De twee andere grote barrières die consumenten tegenhouden, zijn de beperkte actieradius en de beschikbaarheid van laadpalen. Deze radius wordt steeds langer en schommelt nu al rond de 400 à 500 kilometer. Maar vooral qua laadpalen zitten we met een probleem. Eerder dit jaar telde Vlaanderen 5.930 publieke laadpunten. “Nederland heeft er tien keer zoveel. Dankzij doortastend beleid wordt de schrik bij de consument zo bij voorbaat weggenomen”, zegt Van Mierlo.

Asociaal

Niet alleen het aantal laadpalen plaatst Vlaanderen voor een uitdaging. Ook de locatie hiervan, zegt mobiliteitsexpert Kris Peeters (PXL Hasselt). “Vandaag plaatsen we iedere paal zo dicht mogelijk bij de auto. De regering wil dat iedereen op maximaal 250 meter van zijn of haar voordeur een laadpaal heeft. Zo ontwerpen we ons publiek domein in functie van de auto. Terwijl we eigenlijk willen dat auto’s aan de rand van het centrum geparkeerd staan.”

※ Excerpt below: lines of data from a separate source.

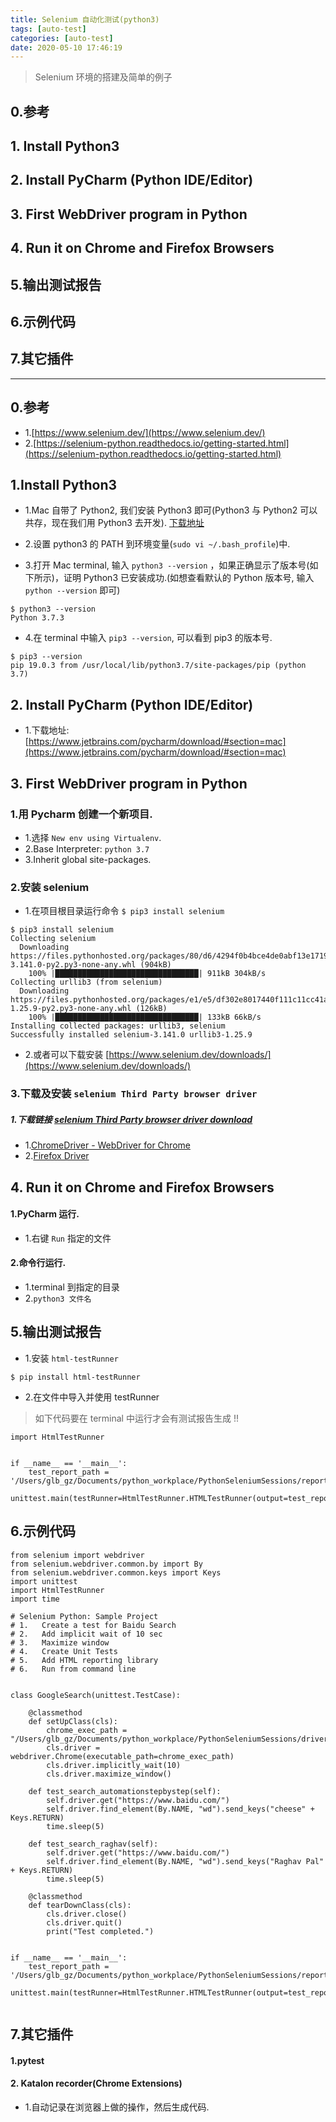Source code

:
 ```yaml
---
title: Selenium 自动化测试(python3)
tags: [auto-test]
categories: [auto-test]
date: 2020-05-10 17:46:19
---
```


> Selenium 环境的搭建及简单的例子

<!-- more -->

## 0.参考
## 1. Install Python3
## 2. Install PyCharm (Python IDE/Editor)
## 3. First WebDriver program in Python
## 4. Run it on Chrome and Firefox Browsers
## 5.输出测试报告
## 6.示例代码
## 7.其它插件


***

## 0.参考
* 1.[https://www.selenium.dev/](https://www.selenium.dev/)
* 2.[https://selenium-python.readthedocs.io/getting-started.html](https://selenium-python.readthedocs.io/getting-started.html)

## 1.Install Python3

* 1.Mac 自带了 Python2, 我们安装 Python3 即可(Python3 与 Python2 可以共存，现在我们用 Python3 去开发). [下载地址](https://www.python.org/downloads/)

* 2.设置 python3 的 PATH 到环境变量(`sudo vi ~/.bash_profile`)中.

* 3.打开 Mac terminal, 输入 `python3 --version` ，如果正确显示了版本号(如下所示)，证明 Python3 已安装成功.(如想查看默认的 Python 版本号, 输入 `python --version` 即可)
 
```
$ python3 --version
Python 3.7.3
```

* 4.在 terminal 中输入 `pip3 --version`, 可以看到 pip3 的版本号.

```
$ pip3 --version
pip 19.0.3 from /usr/local/lib/python3.7/site-packages/pip (python 3.7)
```

## 2. Install PyCharm (Python IDE/Editor)
* 1.下载地址: [https://www.jetbrains.com/pycharm/download/#section=mac](https://www.jetbrains.com/pycharm/download/#section=mac)

## 3. First WebDriver program in Python
### 1.用 Pycharm 创建一个新项目.
* 1.选择 `New env using Virtualenv`.
* 2.Base Interpreter: `python 3.7` 
* 3.Inherit global site-packages.

### 2.安装 selenium
* 1.在项目根目录运行命令 `$ pip3 install selenium`

```
$ pip3 install selenium
Collecting selenium 
  Downloading https://files.pythonhosted.org/packages/80/d6/4294f0b4bce4de0abf13e17190289f9d0613b0a44e5dd6a7f5ca98459853/selenium-3.141.0-py2.py3-none-any.whl (904kB)
    100% |████████████████████████████████| 911kB 304kB/s 
Collecting urllib3 (from selenium)
  Downloading https://files.pythonhosted.org/packages/e1/e5/df302e8017440f111c11cc41a6b432838672f5a70aa29227bf58149dc72f/urllib3-1.25.9-py2.py3-none-any.whl (126kB)
    100% |████████████████████████████████| 133kB 66kB/s 
Installing collected packages: urllib3, selenium
Successfully installed selenium-3.141.0 urllib3-1.25.9
```

* 2.或者可以下载安装 [https://www.selenium.dev/downloads/](https://www.selenium.dev/downloads/)

### 3.下载及安装 `selenium Third Party browser driver`
##### 1.下载链接 [selenium Third Party browser driver download](https://www.selenium.dev/downloads/)
* 1.[ChromeDriver - WebDriver for Chrome](https://sites.google.com/a/chromium.org/chromedriver/)
* 2.[Firefox Driver](https://firefox-source-docs.mozilla.org/testing/geckodriver/Support.html)



## 4. Run it on Chrome and Firefox Browsers
#### 1.PyCharm 运行.
* 1.右键 `Run` 指定的文件
#### 2.命令行运行. 
* 1.terminal 到指定的目录
* 2.`python3 文件名`

## 5.输出测试报告
* 1.安装 `html-testRunner`

```
$ pip install html-testRunner
```

* 2.在文件中导入并使用 testRunner

> 如下代码要在 terminal 中运行才会有测试报告生成 !!

```
import HtmlTestRunner


if __name__ == '__main__':
    test_report_path = '/Users/glb_gz/Documents/python_workplace/PythonSeleniumSessions/reports/'
    unittest.main(testRunner=HtmlTestRunner.HTMLTestRunner(output=test_report_path))

```

## 6.示例代码

```
from selenium import webdriver
from selenium.webdriver.common.by import By
from selenium.webdriver.common.keys import Keys
import unittest
import HtmlTestRunner
import time

# Selenium Python: Sample Project
# 1.   Create a test for Baidu Search
# 2.   Add implicit wait of 10 sec
# 3.   Maximize window
# 4.   Create Unit Tests
# 5.   Add HTML reporting library
# 6.   Run from command line


class GoogleSearch(unittest.TestCase):

    @classmethod
    def setUpClass(cls):
        chrome_exec_path = "/Users/glb_gz/Documents/python_workplace/PythonSeleniumSessions/drivers/chromedriver"
        cls.driver = webdriver.Chrome(executable_path=chrome_exec_path)
        cls.driver.implicitly_wait(10)
        cls.driver.maximize_window()

    def test_search_automationstepbystep(self):
        self.driver.get("https://www.baidu.com/")
        self.driver.find_element(By.NAME, "wd").send_keys("cheese" + Keys.RETURN)
        time.sleep(5)

    def test_search_raghav(self):
        self.driver.get("https://www.baidu.com/")
        self.driver.find_element(By.NAME, "wd").send_keys("Raghav Pal" + Keys.RETURN)
        time.sleep(5)

    @classmethod
    def tearDownClass(cls):
        cls.driver.close()
        cls.driver.quit()
        print("Test completed.")


if __name__ == '__main__':
    test_report_path = '/Users/glb_gz/Documents/python_workplace/PythonSeleniumSessions/reports/'
    unittest.main(testRunner=HtmlTestRunner.HTMLTestRunner(output=test_report_path))


```


## 7.其它插件
#### 1.pytest

#### 2. Katalon recorder(Chrome Extensions)
* 1.自动记录在浏览器上做的操作，然后生成代码.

Wat doen we ten slotte voor mensen die geen elektrische auto hebben? Voorziet de overheid voldoende alternatieven, zoals openbaar vervoer en veilige fietspaden? Niet echt, zo voert de oppositie aan. “In Gent werd ons al bijna drie jaar geleden een nieuw stadsnet beloofd met extra bussen en trams. In werkelijkheid werd er onlangs in zes buslijnen geschrapt. De Vlaamse regering organiseert vervoersarmoede”, zegt Joris Vandenbroucke, Kamerlid en voorzitter van Vooruit in Gent.

De socialisten verzetten zich al langer tegen de ‘asociale’ lage-emissiezone, die lagere inkomensgroepen zou benadelen. Hiermee gaan ze wel voorbij aan het feit dat deze groepen vaak ook het grootste voordeel ondervinden van een propere stadslucht. De aangekondigde aanscherping wakkert het verzet verder aan. “De regering pakt mensen hun auto af zonder een alternatief te voorzien”, zegt Vandenbroucke. “Eigenlijk zegt ze: trek uw plan of betaal u blauw.”